Adam’s creative strategy is built around an important foundational belief – people don’t change. Sure, technology and the mediums through which we consume content are constantly evolving, but ultimately, people will remain constant in their core interests, needs and desires. From the newspaper to online content to social media, people always apply what they know from the previous medium to the next. You’ll see this in the repurposing of print articles online, and the subsequent repurposing of these posts on social media. The message really hasn’t changed, it’s just the medium. And ultimately, no matter what medium is being used, brands can’t forget that it’s about the people.

So how do we build brand identity in a world where the medium for message dissemination is changing faster than ever before? The answer: cater to the feed. Most digital content today is consumed through feeds, meaning the most effective stories will be designed as if the feed is the most important canvas of all. There are three important rules to designing a storytelling strategy for these new canvasses, which brands should pay special attention to:

  1. Be respectful of people’s feeds. Don’t clog feeds with content that isn’t both a part of your brand narrative and useful to people.
  2. Start with the brief, and realize that sharing is really just talking. Approach feed content as a conversation, instead of a blast of information.
  3. Respond in real-time. Brands need to be timely and relevant every day, while providing rich, deep storytelling.

Perspective 2: Brian Ballard, CEO, APX Labs

Brian’s approach to digital storytelling is to design it with the technology of the future in mind. Over the next five years, he forecasts people will be interacting with each other in a completely different way due to an innovation you’ve probably heard of at this point: Smart Glasses.

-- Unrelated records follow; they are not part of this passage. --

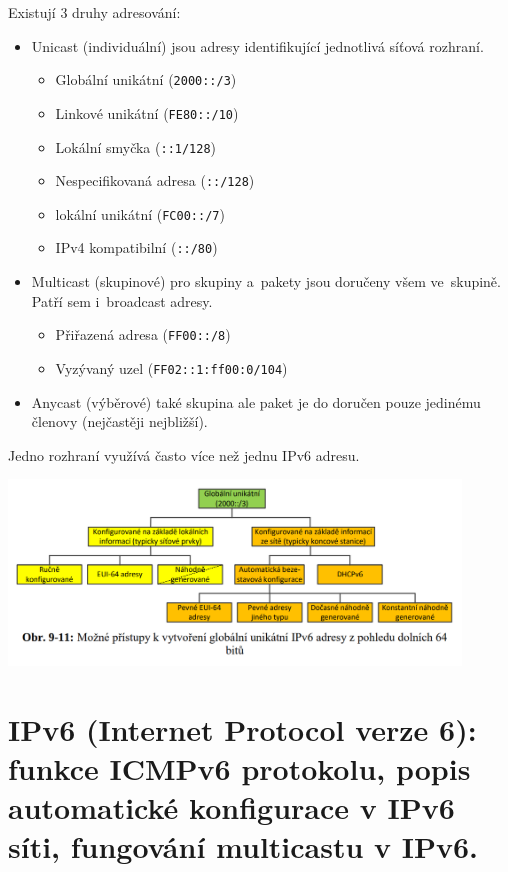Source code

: Existují 3 druhy adresování:
\begin{itemize}[noitemsep]
    \item Unicast (individuální) jsou adresy identifikující jednotlivá síťová rozhraní.
    \begin{itemize}[noitemsep]
        \item Globální unikátní (\texttt{2000::/3})
        \item Linkové unikátní (\texttt{FE80::/10})
        \item Lokální smyčka (\texttt{::1/128})
        \item Nespecifikovaná adresa (\texttt{::/128})
        \item lokální unikátní (\texttt{FC00::/7})
        \item IPv4 kompatibilní (\texttt{::/80})
    \end{itemize}
    \item Multicast (skupinové) pro skupiny a~pakety jsou doručeny všem ve~skupině. Patří sem i~broadcast adresy.
    \begin{itemize}[noitemsep]
        \item Přiřazená adresa (\texttt{FF00::/8})
        \item Vyzývaný uzel (\texttt{FF02::1:ff00:0/104})
    \end{itemize}
    \item Anycast (výběrové) také skupina ale paket je do doručen pouze jedinému členovy (nejčastěji nejbližší).
\end{itemize}

Jedno rozhraní využívá často více než jednu IPv6 adresu.

\begin{center}
	\includegraphics[width=0.9\textwidth]{obrazky/071.png}
\end{center}


\clearpage
\section{IPv6 (Internet Protocol verze 6): funkce ICMPv6 protokolu, popis automatické konfigurace v IPv6 síti, fungování multicastu v IPv6.}

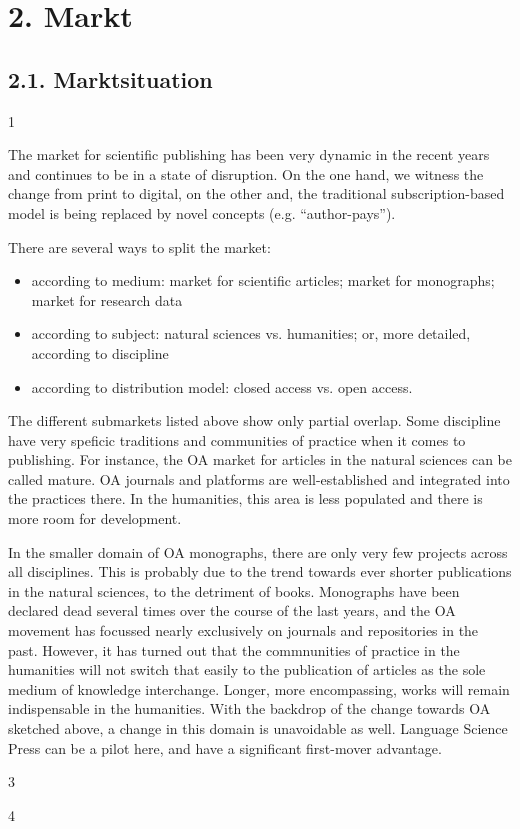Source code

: \documentclass[output=guidelines,draftmode]{langscibook}
\newcommand{\background}[1]{ 
  \vspace{5mm}
  \renewcommand{\tblslinecolour}{lsDarkBlue}
  \tblssy[red]{explore2}{Background}{#1}
}
\newcommand{\langscisolution}[1]{
  \renewcommand{\tblslinecolour}{lsLightBlue}
  \tblssy{langsci}{LangSci solution}{#1}
}
\newcommand{\evaluation}[1]{
  \renewcommand{\tblslinecolour}{lsLightOrange}
  \tblssy{receipt}{Evaluation}{#1}
}
\newcommand{\othersolutions}[1]{
  \renewcommand{\tblslinecolour}{lsDarkGreenOne}
  \tblssy{more}{Other solutions}{#1}
}
\renewcommand{\tblssy}[4][black!12]{%
  \renewcommand{\langscisymbol}{#2}\renewcommand{\tblsboxcolor}{#1}
  \begin{mdframed}[style=yellowexercise,frametitle={#3}]
    #4
  \end{mdframed}
}
\begin{document}
\chapter{2. Markt}

\section{2.1. Marktsituation}

\background{1}
\langscisolution{
The market for scientific publishing has been very dynamic in the recent years and continues to be in a state of disruption. On the one hand, we witness the change from print to digital, on the other and, the traditional subscription-based model is being replaced by novel concepts (e.g. ``author-pays''). 

There are several ways to split the market: 
\begin{itemize}
 \item according to medium: market for scientific articles; market for monographs; market for research data
 \item according to subject: natural sciences vs. humanities; or, more detailed, according to discipline
 \item according to distribution model: closed access vs. open access.
\end{itemize}
 
The different submarkets listed above show only partial overlap. Some discipline have very speficic traditions and communities of practice when it comes to publishing. For instance, the OA market for articles in the natural sciences can be called mature. OA journals and platforms are well-established and integrated into the practices there. In the humanities, this area is less populated and there is more room for development.

In the smaller domain of OA monographs, there are only very few projects across all disciplines. This is probably due to the trend towards ever shorter publications in the natural sciences, to the detriment of books. Monographs have been declared dead several times over the course of the last years, and the OA movement has focussed nearly exclusively on journals and repositories in the past. However, it has turned out that the commnunities of practice in the humanities will not switch that easily to the publication of articles as the sole medium of knowledge interchange. Longer, more encompassing, works will remain indispensable in the humanities. With the backdrop of the change towards OA sketched above, a change in this domain is unavoidable as well. Language Science Press can be a pilot here, and have a significant first-mover advantage. 
}
\evaluation{3}
\othersolutions{4}
 
\end{document}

Smart glasses such as Google Glass create a real-time digital layer that overlays information over the real world. They’re designed to be on and with you everywhere you go, meaning the story isn’t confined to the times when you’re checking your smartphone or laptop. Every time someone looks at something, a story can be told that is specifically tailored to their preferences, allowing for more immersive storytelling. For example, two people can look at the exact same thing, whether it’s a storefront or a commercial while watching TV, and see two totally different things based on what part of the story they care about most. This is a whole new level of social, where brands can choose not only how much to share, but exactly when and how quickly.

Perspective 3: Nick Hooker, Creative Director, Framestore

Most people are extremely familiar with the work of Framestore, including special and visual effects in major motion films such as Iron Man 3, Zero Dark Thirty and Lincoln. The problem is no one knows they are looking at Framestore’s work. As soon as a director comes to them, the art department gets to work on establishing the DNA of the film through mind-blowing graphics. Unfortunately, the graphics are top secret and never revealed to the public. In order to lift the curtain between the audience and the awesome graphics their creative designers produce, Nick decided to embark on a bold new experiment in storytelling – giving the entire story to the audience.

In partnership with io9, Framestore started creating and progressively publishing images from the art department with zero accompanying narrative. They then asked the audience to build a narrative around the image. Framestore then selected five submissions and asked the community to select the best, from which the art department designed another image, which was posted and carried through the same process, until ultimately there was an entire story built purely by crowdsourcing and engaging the audience. Nick touts the success of this experiment and relates it to how brands can harness the innate storytelling power of their audience and take lead from them.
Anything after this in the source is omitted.